Wisconsin became the last of six states to officially declare victory for Joe Biden late on Monday, in spite of the legal challenges posed by President Donald Trump to stop the certification of results.
Mr Biden’s victory in Wisconsin was certified following a partial recount that only added to his 20,600-vote margin over Mr. Trump, who has promised to file another lawsuit seeking to undo the results.
The finalised vote count in the key battleground states strengthen the president-elect’s majority in the electoral college, taking him up to 306 votes and far beyond the 270 required for victory. The electoral college will meet to formally declare a winner of the election on 14 December.
Governor Tony Evers, a Democrat, signed the certificate that completed the process in Wisconsin after recount results were approved by the chairwoman of the bipartisan Wisconsin Elections Commission.
Evers’ signature was required by law and is typically a procedural step that receives little attention – but with Mr Trump still refusing to concede defeat weeks after Mr Biden was projected as the winner, this is no typical US election.
“Today I carried out my duty to certify the 3 November election,” Mr Evers said in a statement. “I want to thank our clerks, election administrators, and poll workers across our state for working tirelessly to ensure we had a safe, fair, and efficient election. Thank you for all your good work.”
The action on Monday started a five-day deadline for President Trump to file a lawsuit, which he promised would come no later than Tuesday. Mr Trump’s attempts to overturn the results rely on the disqualification of as many as 238,000 ballots. His attorneys have alleged without evidence that there was widespread fraud and illegal activity.
Mr Biden’s campaign, meanwhile, said the recount showed that he won Wisconsin decisively and there was no fraud.
Even if Mr Trump were successful in Wisconsin, the state’s 10 electoral college votes would not be enough to undo Mr Biden’s overall victory, as states around the country certify their own results.
Earlier on Monday, Arizona officials also certified Mr Biden’s narrow victory in that state.
Democratic Secretary of State Katie Hobbs and Republican Governor Doug Ducey both vouched for the integrity of the election before signing off on the results.
“We do elections well here in Arizona. The system is strong,” Mr Ducey said.
He did not directly address Mr Trump’s claims of irregularities but said the state pulled off a successful election with a mix of in-person and mail voting despite the pandemic.

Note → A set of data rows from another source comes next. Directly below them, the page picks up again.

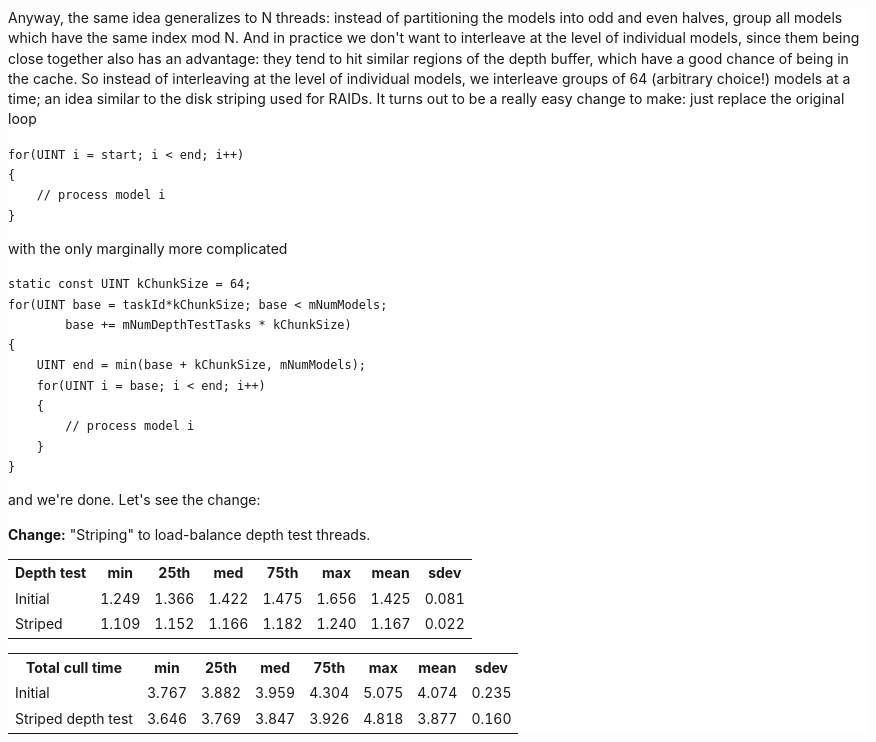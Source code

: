 Anyway, the same idea generalizes to N threads: instead of partitioning the models into odd and even halves, group all models which have the same index mod N. And in practice we don't want to interleave at the level of individual models, since them being close together also has an advantage: they tend to hit similar regions of the depth buffer, which have a good chance of being in the cache. So instead of interleaving at the level of individual models, we interleave groups of 64 \(arbitrary choice!\) models at a time; an idea similar to the disk striping used for RAIDs. It turns out to be a really easy change to make: just replace the original loop

```
for(UINT i = start; i < end; i++)
{
    // process model i
}
```

with the only marginally more complicated

```
static const UINT kChunkSize = 64;
for(UINT base = taskId*kChunkSize; base < mNumModels;
        base += mNumDepthTestTasks * kChunkSize)
{
    UINT end = min(base + kChunkSize, mNumModels);
    for(UINT i = base; i < end; i++)
    {
        // process model i
    }
}
```

and we're done. Let's see the change:

**Change:** "Striping" to load\-balance depth test threads.
<br><table>
  <tbody><tr>
    <th>Depth test</th>
    <th>min</th><th>25th</th><th>med</th><th>75th</th><th>max</th><th>mean</th><th>sdev</th>
  </tr>
  <tr>
    <td>Initial</td>
    <td>1.249</td><td>1.366</td><td>1.422</td><td>1.475</td><td>1.656</td><td>1.425</td><td>0.081</td>
  </tr>
  <tr>
    <td>Striped</td>
    <td>1.109</td><td>1.152</td><td>1.166</td><td>1.182</td><td>1.240</td><td>1.167</td><td>0.022</td>
  </tr>
</tbody></table>

<table>
  <tbody><tr>
    <th>Total cull time</th>
    <th>min</th><th>25th</th><th>med</th><th>75th</th><th>max</th><th>mean</th><th>sdev</th>
  </tr>
  <tr>
    <td>Initial</td>
    <td>3.767</td><td>3.882</td><td>3.959</td><td>4.304</td><td>5.075</td><td>4.074</td><td>0.235</td>
  </tr>
  <tr>
    <td>Striped depth test</td>
    <td>3.646</td><td>3.769</td><td>3.847</td><td>3.926</td><td>4.818</td><td>3.877</td><td>0.160</td>
  </tr>
</tbody></table>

Mr Hobbs said Arizona voters should know that the election “was conducted with transparency, accuracy and fairness in accordance with Arizona’s laws and election procedures, despite numerous unfounded claims to the contrary”.
Mr Biden is only the second Democrat in 70 years to win Arizona. In the final tally, he beat Donald Trump by 10,457 votes, or 0.3 per cent of the nearly 3.4 million ballots cast.
Even as Arizona officials certified the election results, Trump lawyers Rudy Giuliani and Jenna Ellis met in a Phoenix hotel ballroom a few miles away to make claims of irregularities in the vote count there and elsewhere. They again did not provide evidence of widespread fraud.
“The officials certifying have made no effort to find out the truth, which to me, gives the state Legislature the perfect reason to take over the conduct of this election because it’s being conducted irresponsibly and unfairly,” Mr Giuliani said.
Nine Republican state lawmakers attended the meeting. They had requested permission to hold a formal legislative hearing at the Capitol but were denied by the Republican House speaker and Senate president.
Mr Trump berated Mr Ducey on Twitter on Monday night, asking: “Why is he rushing to put a Democrat in office, especially when so many horrible things concerning voter fraud are being revealed at the hearing going on right now.”
Elections challenges brought by the Trump campaign or his backers in key battleground states have largely been unsuccessful.
Election officials from both political parties have stated publicly that the election went well and international observers confirmed there were no serious irregularities.
Meanwhile, Mr Biden team has moved ahead with the transition process and announced several key members of his future cabinet.